What We Are Owed
Thoughts on the question: Does a writer owe anything to their readers?
1. A blind item: A writer I think is really talented and original capable of making amazing things severely disappoints me with his current work. I want him to go back to the stuff he wrote near(ish) the beginning of his career. I usually read any of the new work, hoping for the old work to have come back, somehow.
1 a. This new writer-I-don’t-like-so-much came along and ate the writer-I-liked-a-lot. He swallowed him whole. It’s over. Sometimes I tell myself, “go read something else or write something better.”
1 c. I think about a good friend’s adorably woeful expression after she completed Lorrie Moore’s A Gate At The Stairs. “Don’t even think about reading it. Don’t put yourself through what I did,” she said. This friend loved every other word Lorrie Moore had ever written. A “bad” novel feels, somehow, like a personal insult.
2. Some writers say that the minute you think of your audience you’ve stopped writing.
3. A few readers acted as if Ben Marcus had personally come to their home and punched them in the face when he published a story in The New Yorker that didn’t look much like their favorite Ben Marcus stories.
4 a. Other writers think you must consider the reader, that you owe those eyes something.
4 b. So there is a distinction between the “reader” and the “audience,” and the message would be, don’t consider the audience, but do consider the reader? Are we asking writers, then, to be in a more personal relationship with a faceless reader rather than be aware of what an audience, on average, might be expecting?
4 c.
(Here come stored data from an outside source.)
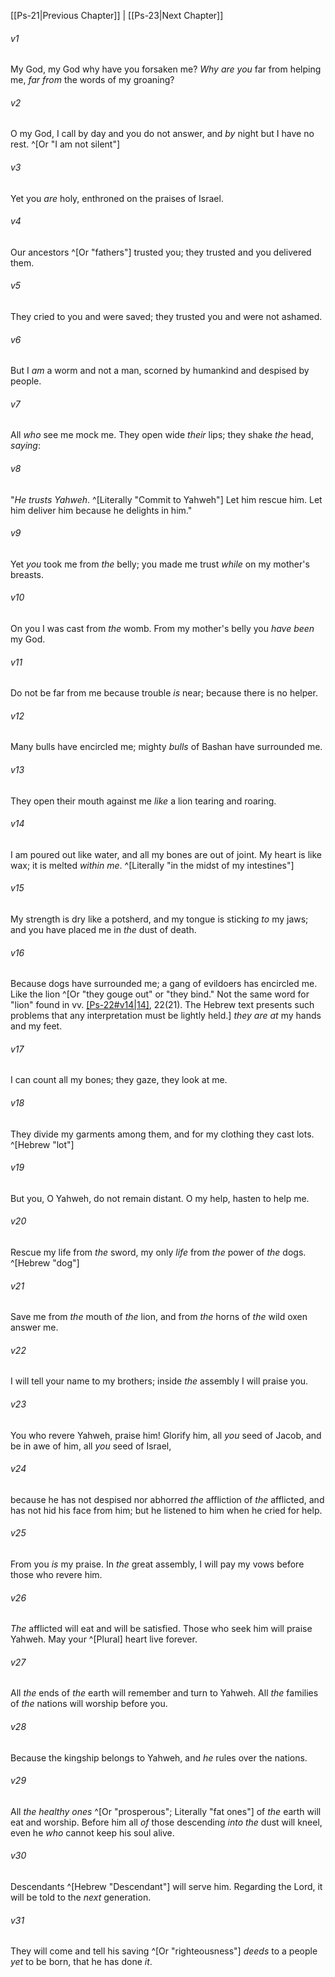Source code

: ﻿---
aliases:
  - Psalms 22
---

[[Ps-21|Previous Chapter]] | [[Ps-23|Next Chapter]]

###### v1
My God, my God why have you forsaken me?
_Why are you_ far from helping me, _far from_ the words of my groaning?

###### v2
O my God, I call by day and you do not answer,
and _by_ night but I have no rest. ^[Or "I am not silent"]

###### v3
Yet you _are_ holy,
enthroned on the praises of Israel.

###### v4
Our ancestors ^[Or "fathers"] trusted you;
they trusted and you delivered them.

###### v5
They cried to you and were saved;
they trusted you and were not ashamed.

###### v6
But I _am_ a worm and not a man,
scorned by humankind and despised by people.

###### v7
All _who_ see me mock me.
They open wide _their_ lips;
they shake _the_ head, _saying_:

###### v8
"_He trusts Yahweh_. ^[Literally "Commit to Yahweh"] Let him rescue him.
Let him deliver him because he delights in him."

###### v9
Yet _you_ took me from _the_ belly;
you made me trust _while_ on my mother's breasts.

###### v10
On you I was cast from _the_ womb.
From my mother's belly you _have been_ my God.

###### v11
Do not be far from me
because trouble _is_ near;
because there is no helper.

###### v12
Many bulls have encircled me;
mighty _bulls_ of Bashan have surrounded me.

###### v13
They open their mouth against me
_like_ a lion tearing and roaring.

###### v14
I am poured out like water,
and all my bones are out of joint.
My heart is like wax;
it is melted _within me_. ^[Literally "in the midst of my intestines"]

###### v15
My strength is dry like a potsherd,
and my tongue is sticking _to_ my jaws;
and you have placed me in _the_ dust of death.

###### v16
Because dogs have surrounded me;
a gang of evildoers has encircled me.
Like the lion ^[Or "they gouge out" or "they bind." Not the same word for "lion" found in vv. [[Ps-22#v14|14]](13), 22(21). The Hebrew text presents such problems that any interpretation must be lightly held.] _they are at_ my hands and my feet.

###### v17
I can count all my bones;
they gaze, they look at me.

###### v18
They divide my garments among them,
and for my clothing they cast lots. ^[Hebrew "lot"]

###### v19
But you, O Yahweh, do not remain distant.
O my help, hasten to help me.

###### v20
Rescue my life from _the_ sword,
my only _life_ from _the_ power of _the_ dogs. ^[Hebrew "dog"]

###### v21
Save me from _the_ mouth of _the_ lion,
and from _the_ horns of _the_ wild oxen answer me.

###### v22
I will tell your name to my brothers;
inside _the_ assembly I will praise you.

###### v23
You who revere Yahweh, praise him!
Glorify him, all _you_ seed of Jacob,
and be in awe of him, all _you_ seed of Israel,

###### v24
because he has not despised nor abhorred _the_ affliction of _the_ afflicted,
and has not hid his face from him;
but he listened to him when he cried for help.

###### v25
From you _is_ my praise.
In _the_ great assembly,
I will pay my vows before those who revere him.

###### v26
_The_ afflicted will eat and will be satisfied.
Those who seek him will praise Yahweh.
May your ^[Plural] heart live forever.

###### v27
All _the_ ends of _the_ earth
will remember and turn to Yahweh.
All _the_ families of _the_ nations
will worship before you.

###### v28
Because the kingship belongs to Yahweh,
and _he_ rules over the nations.

###### v29
All _the_ _healthy ones_ ^[Or "prosperous"; Literally "fat ones"] of _the_ earth will eat and worship.
Before him all _of_ those descending _into the_ dust will kneel,
even he _who_ cannot keep his soul alive.

###### v30
Descendants ^[Hebrew "Descendant"] will serve him.
Regarding the Lord, it will be told to the _next_ generation.

###### v31
They will come and tell his saving ^[Or "righteousness"] _deeds_
to a people _yet_ to be born, that he has done _it_.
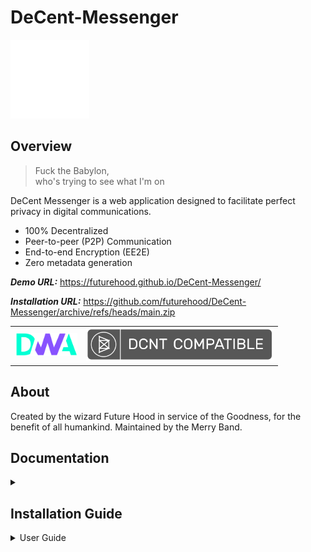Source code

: # DeCent-Messenger

<img src="readme/amuletz.svg#play" style="width: 25%;">

## Overview

<blockquote>Fuck the Babylon,<br>who's trying to see what I'm on</blockquote>



DeCent Messenger is a web application designed to facilitate perfect privacy in digital communications.

- 100% Decentralized
- Peer-to-peer (P2P) Communication
- End-to-end Encryption (EE2E)
- Zero metadata generation

***Demo URL:*** https://futurehood.github.io/DeCent-Messenger/

***Installation URL:*** https://github.com/futurehood/DeCent-Messenger/archive/refs/heads/main.zip

<table>
  <tr>
    <td><img src="readme/dwa-logo3.png"width="100"></td>
    <td><img src="readme/dcnt-compatible-badge.png" width="300"></td>
  </tr>
</table>

## About

Created by the wizard Future Hood in service of the Goodness, for the benefit of all humankind. Maintained by the Merry Band.

## Documentation

<details>
  <summary>
    <h2>Installation Guide</h2>
  </summary>
  <p>To install DeCent Messenger locally using DeCent-Core, follow these steps:</p>
  <table>
    <tr>
      <td>
        <img src="readme/decent-messenger-install-1.png">
      </td>
      <td>
        <img src="readme/decent-messenger-install-2.png">
      </td>
      <td>
        <img src="readme/decent-messenger-install-3.png">
      </td>
      <td>
        <img src="readme/decent-messenger-install-4.png">
      </td>
      <td>
        <img src="readme/decent-messenger-install-5.png">
      </td>
      <td>
        <img src="readme/decent-messenger-install-6.png">
      </td>
    </tr>
  </table>
  <ol>
    <li>Open DeCent-Core and navigate to the Apps section. Use the <b><i>Add App</i></b> button to open the installation dialog.</li>
    <li>Paste the Installation URL of the DeCent-Messenger repository ZIP into the prompt.</li>
    <li>Wait while DeCent-Core fetches the application files and reads the manifest.</li>
    <li>Authorize DeCent Messenger when the prompt appears.</li>
    <li>Now DeCent-Core is installed locally.</li>
    <li>Manage the installation by opening the app options. The application can also be launched here when the DeCent-Core server is running.</li>
  </ol>
</details>
<details>
  <summary>
    <span>User Guide</span>
  </summary>
  <h2>Contents</h2>
  <ul style="list-style: none; padding: 0;">
    <li>
      <a href="#signing-in">Signing in</a>
    </li>
    <li>
      <a href="#creating-a-profile">Creating a profile</a>
    </li>
    <li>
      <a href="#creating-a-profile">Manage a profile</a>
    </li>
    <li>
      <a href="#creating-a-profile">Adding a server</a>
    </li>
    <li>
      <a href="#creating-a-profile">Managing a server</a>
    </li>
  </ul>
  <h2 id="signing-in">Signing In</h2>
  <table>
    <tr>
      <td><img src="readme/screens-how-to-3.png" width="600"></td>
      <td><img src="readme/screens-how-to-4.png" width="600"></td>
      <td><img src="readme/screens-how-to-5.png" width="600"></td>
    </tr>
  </table>
  <ol>
    <li>Upon opening the application, you will be prompted to sign in. Select the desired profile to continue. If necessary, create a new profile.</li>
    <li>The <b><i>Remember selection</i></b> option can be used to automatically sign in as specified user in the future.</li>
    <li>Once signed in, the UI will be empty. Everything is ready to go.</li>
  </ol> 
  <h2 id="creating-a-profile">Creating a Profile</h2>
  <table>
    <tr>
      <td><img src="readme/screens-how-to-1.png" width="600"></td>
      <td><img src="readme/screens-how-to-2.png" width="600"></td>
      <td><img src="readme/screens-how-to-3.png" width="600"></td>
    </tr>
  </table>
  <ol>
    <li>To create a profile, use the <b><i>Create a new profile</i></b> button on the Sign In dialog.</li>
    <li>Fill in the details, and use the <b><i>Save</i></b> button to submit the form.</li>
    <li>Sign in using the newly created profile</li>
  </ol>
  <h2>Managing a Profile</h2>
  <table>
    <tr>
      <td><img src="readme/screens-how-to-6.png" width="300"></td>
    </tr>
  </table>
  <ol>
    <li>Use the <b><i>Profile Settings</i></b> button in the top right of the UI to open the manage profile dialog.</li>
    <li>From here, the profile can be signed out, modified, or deleted.</li>
  </ol>
  <h2>Managing Servers</h2>
  <table>
    <tr>
      <td><img src="readme/screens-how-to-7.png" width="600"></td>
      <td><img src="readme/screens-how-to-8.png" width="600"></td>
      <td><img src="readme/screens-how-to-9.png" width="600"></td>
      <td><img src="readme/screens-how-to-10.png" width="600"></td>
    </tr>
  </table>
  <ol>
    <li>To manage the servers associated with a profile, sign in to the profile, and use the <b><i>Server Settings</i></b> button to open the manage servers dialog.</li>
    <li>To add a server, enter the host address in the <b><i>Address</i></b> field and use the <b><i>Add</i></b> button to submit the form.</li>
    <li>Once the server has been added, the connection state can be controlled by the <b><i>Toggle Connection State</i></b> button.</li>
    <li>Green indicators mean the connection was successful and is ongoing. The indicator at the top (also serving as the <b><i>Server Settings</i></b> button) will only be green if all servers are connected successfully.</li>
    <li>If there is an error with one of the servers, the indicator will be orange. If no servers are connected the indicator will be red.</li>
  </ol>
  <h2>Adding a Contact</h2>
  <table>
    <tr>
      <td><img src="readme/screens-how-to-11.png" width="300"></td>
      <td><img src="readme/screens-how-to-12.png" width="300"></td>
    </tr>
  </table>
  <ol>
    <li>To add a contact, use the <b><i>Add Contact</i></b> button in the top left of the UI to open the proper dialog.</li>
    <li>Fill in the <i>Name</i> field and the <i>Address</i> field and use the <b><i>Save</i></b> button to submit the form.</li>
  </ol>
  <h2 id="managing-a-contact">Managing a contact</h2>
  <table>
    <tr>
      <td><img src="readme/screens-how-to-14.png" width="600"></td>
      <td><img src="readme/screens-how-to-15.png" width="600"></td>
      <td><img src="readme/screens-how-to-16.png" width="600"></td>
    </tr>
  </table>
  <ol>
    <li>Hover over the contact in the Contacts list to expose the <b><i>More options</i></b> button. Use the button to open the manage contact dialog</li>
    <li>From here the contact can be contacted, modified, or deleted.</li>
    <li>The Contact dialog also has a <b><i>More options</i></b> button.</li>
  </ol>
  <h2>Send a message</h2>
  <table>
    <tr>
      <td><img src="readme/screens-how-to-17.png" width="600"></td>
      <td><img src="readme/screens-how-to-18.png" width="600"></td>
      <td><img src="readme/screens-how-to-19.png" width="600"></td>
      <td><img src="readme/screens-how-to-20.png" width="600"></td>
    </tr>
  </table>
  <ol>
    <li>To send a message to a contact, hover over the contacts list to expose the <b><i>Messaging</i></b> button</li>
    <li>After the messaging window appears, input a message in the text box.</li>
    <li>Use the green <b><i>Send message</i></b> button to send the message to the contact.</li>
    <li>Maybe you will get a reply!</li>
  </ol>
  <h2>Managing a messaging session</h2>
  <table>
    <tr>
      <td><img src="readme/screens-how-to-21.png" width="600"></td>
      <td><img src="readme/screens-how-to-22.png" width="600"></td>
      <td><img src="readme/screens-how-to-23.png" width="600"></td>
      <td><img src="readme/screens-how-to-24.png" width="600"></td>
    </tr>
  </table>
  
  
  

</details>






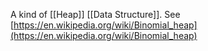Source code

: A kind of [[Heap]] [[Data Structure]].
See [https://en.wikipedia.org/wiki/Binomial_heap](https://en.wikipedia.org/wiki/Binomial_heap)
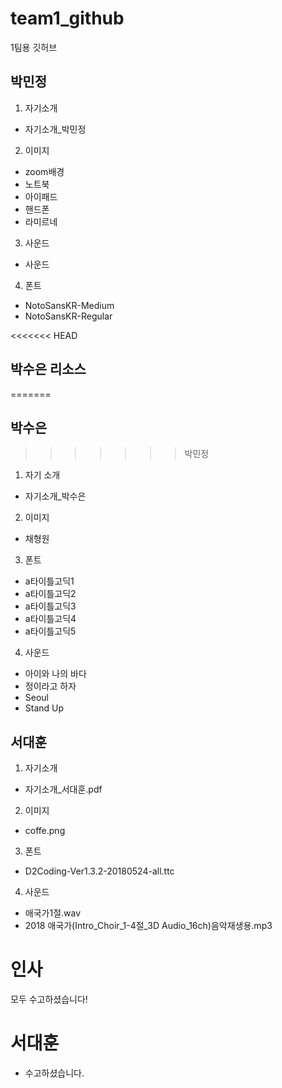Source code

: # team1_github
1팀용 깃허브

## 박민정
1. 자기소개
- 자기소개_박민정
2. 이미지
- zoom배경
- 노트북
- 아이패드
- 핸드폰
- 라미르네
3. 사운드
- 사운드
4. 폰트
- NotoSansKR-Medium
- NotoSansKR-Regular


<<<<<<< HEAD
## 박수은 리소스
=======
## 박수은
>>>>>>> 박민정
1. 자기 소개
- 자기소개_박수은
2. 이미지
- 채형원
3. 폰트
- a타이틀고딕1
- a타이틀고딕2
- a타이틀고딕3
- a타이틀고딕4
- a타이틀고딕5
4. 사운드
- 아이와 나의 바다
- 정이라고 하자
- Seoul
- Stand Up


## 서대훈
1. 자기소개
- 자기소개_서대훈.pdf
2. 이미지
- coffe.png
3. 폰트
- D2Coding-Ver1.3.2-20180524-all.ttc<br>
4. 사운드
- 애국가1절.wav
- 2018 애국가(Intro_Choir_1-4절_3D Audio_16ch)음악재생용.mp3


# 인사
모두 수고하셨습니다!

# 서대훈
- 수고하셨습니다.
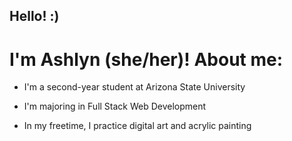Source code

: ## Hello! :)

# I'm Ashlyn (she/her)! About me:

- I'm a second-year student at Arizona State University

- I'm majoring in Full Stack Web Development

- In my freetime, I practice digital art and acrylic painting
  
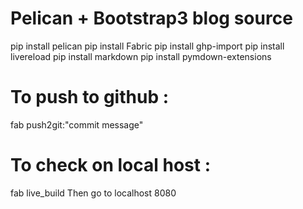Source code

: # Pelican + Bootstrap3 blog source

pip install pelican
pip install Fabric
pip install ghp-import
pip install livereload
pip install markdown
pip install pymdown-extensions


# To push to github :

fab push2git:"commit message"

# To check on local host :

fab live_build
Then go to localhost 8080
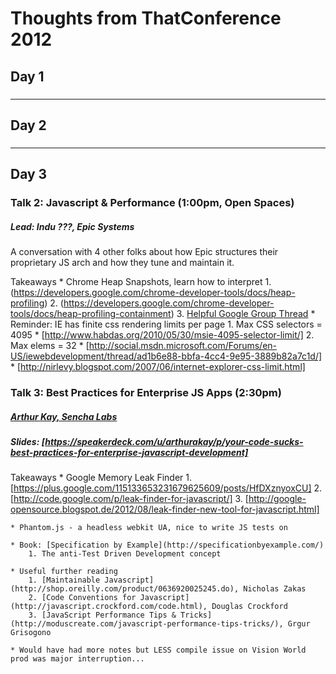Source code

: # Thoughts from ThatConference 2012

## Day 1

### 


***

## Day 2

### 


***


## Day 3


### Talk 2: Javascript & Performance (1:00pm, Open Spaces)
##### Lead: Indu ???, Epic Systems

A conversation with 4 other folks about how Epic structures their proprietary JS arch
and how they tune and maintain it.

Takeaways
    * Chrome Heap Snapshots, learn how to interpret
        1. (https://developers.google.com/chrome-developer-tools/docs/heap-profiling)
        2. (https://developers.google.com/chrome-developer-tools/docs/heap-profiling-containment)
        3. [Helpful Google Group Thread](https://groups.google.com/forum/?fromgroups#!topic/google-chrome-developer-tools/pfhssg-h6es%5B1-25%5D)
    * Reminder: IE has finite css rendering limits per page
        1. Max CSS selectors = 4095 
            * [http://www.habdas.org/2010/05/30/msie-4095-selector-limit/]
        2. Max <link> elems = 32
            * [http://social.msdn.microsoft.com/Forums/en-US/iewebdevelopment/thread/ad1b6e88-bbfa-4cc4-9e95-3889b82a7c1d/]
            * [http://nirlevy.blogspot.com/2007/06/internet-explorer-css-limit.html]


### Talk 3: Best Practices for Enterprise JS Apps (2:30pm)
##### [Arthur Kay, Sencha Labs](http://speakerdeck.com/u/arthurakay)
##### Slides: [https://speakerdeck.com/u/arthurakay/p/your-code-sucks-best-practices-for-enterprise-javascript-development]

Takeaways
    * Google Memory Leak Finder
        1. [https://plus.google.com/115133653231679625609/posts/HfDXznyoxCU]
        2. [http://code.google.com/p/leak-finder-for-javascript/]
        3. [http://google-opensource.blogspot.de/2012/08/leak-finder-new-tool-for-javascript.html]

    * Phantom.js - a headless webkit UA, nice to write JS tests on

    * Book: [Specification by Example](http://specificationbyexample.com/)
        1. The anti-Test Driven Development concept

    * Useful further reading
        1. [Maintainable Javascript](http://shop.oreilly.com/product/0636920025245.do), Nicholas Zakas
        2. [Code Conventions for Javascript](http://javascript.crockford.com/code.html), Douglas Crockford
        3. [JavaScript Performance Tips & Tricks](http://moduscreate.com/javascript-performance-tips-tricks/), Grgur Grisogono

    * Would have had more notes but LESS compile issue on Vision World prod was major interruption...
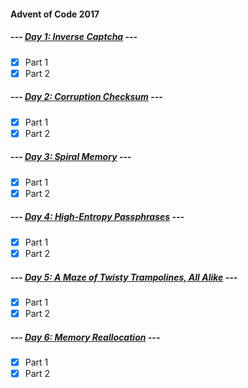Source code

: #### Advent of Code 2017

##### --- [Day 1: Inverse Captcha](d01) ---
- [x] Part 1
- [x] Part 2

##### --- [Day 2: Corruption Checksum](d02) ---
- [x] Part 1
- [x] Part 2

##### --- [Day 3: Spiral Memory](d03) ---
- [x] Part 1
- [x] Part 2

##### --- [Day 4: High-Entropy Passphrases](d04) ---
- [x] Part 1
- [x] Part 2

##### --- [Day 5: A Maze of Twisty Trampolines, All Alike](d05) ---
- [x] Part 1
- [x] Part 2

##### --- [Day 6: Memory Reallocation](d06) ---
- [x] Part 1
- [x] Part 2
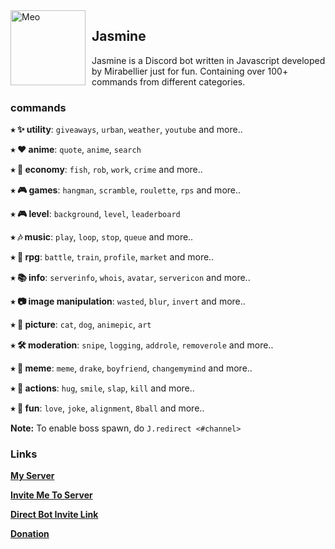 ﻿<img width="120" height="120" align="left" style="float: left; margin: 0 10px 0 0;" alt="Meo" src="https://www.jasminebot.xyz/favicon.jpg">

## __**Jasmine**__
Jasmine is a Discord bot written in Javascript developed by Mirabellier just for fun. Containing over 100+ commands from different categories.

### commands

**⭒ :sparkles: utility**: `giveaways`, `urban`, `weather`, `youtube` and more..

**⭒ :heart: anime**: `quote`, `anime`, `search`

**⭒ :tophat: economy**: `fish`, `rob`, `work`, `crime` and more..

**⭒ :video_game: games**: `hangman`, `scramble`, `roulette`, `rps` and more..

**⭒ :video_game: level**: `background`, `level`, `leaderboard`

**⭒ :notes: music**: `play`, `loop`, `stop`, `queue` and more..

**⭒ :japanese_ogre: rpg**: `battle`, `train`, `profile`, `market` and more..

**⭒ :books: info**: `serverinfo`, `whois`, `avatar`, `servericon` and more..

**⭒ :camera: image manipulation**: `wasted`, `blur`, `invert` and more..

**⭒ 📸 picture**: `cat`, `dog`, `animepic`, `art`

**⭒ 🛠️ moderation**: `snipe`, `logging`, `addrole`, `removerole` and more..

**⭒ :rofl: meme**: `meme`, `drake`, `boyfriend`, `changemymind` and more..

**⭒ :person_fencing: actions**: `hug`, `smile`, `slap`, `kill` and more..

**⭒ :jigsaw: fun**: `love`, `joke`, `alignment`, `8ball` and more..

**Note:** To enable boss spawn, do `J.redirect <#channel>`

### Links

**[My Server](https://discord.gg/s875Hry)**

**[Invite Me To Server](https://www.jasminebot.xyz/invite)**

**[Direct Bot Invite Link](https://discord.com/oauth2/authorize?client_id=636748567586930728&permissions=271625286&scope=bot)**

**[Donation](https://www.patreon.com/jasminebot)**


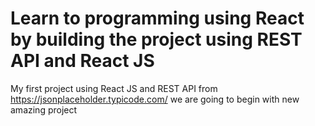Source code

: # Learn to programming using React by building the project using REST API and React JS
My first project using React JS and REST API from https://jsonplaceholder.typicode.com/
we are going to begin with new amazing project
How does one make a bridge to those eyes moving across the page, the unspeaking mouth, the concentrated mind?
4 d. And can one consider the reader too much?
5 a. I once was at an author’s reading and there were questions at the end and a woman who had been sitting in the front row and staring hard at the author (I assumed it was some encouraging friend) asked a question that turned into a profuse and unyielding compliment that then turned to a love song that turned into an extended awkward moment while the woman asked the author, “How do you cope with it– telling stories so personal and touching people so directly?” Someone said she had a prozac quiver in her voice and I thought she was going to explode with tears.
5 b. The author just said he doesn’t, that it wasn’t his problem. He puts it out there and you turn it into whatever you want.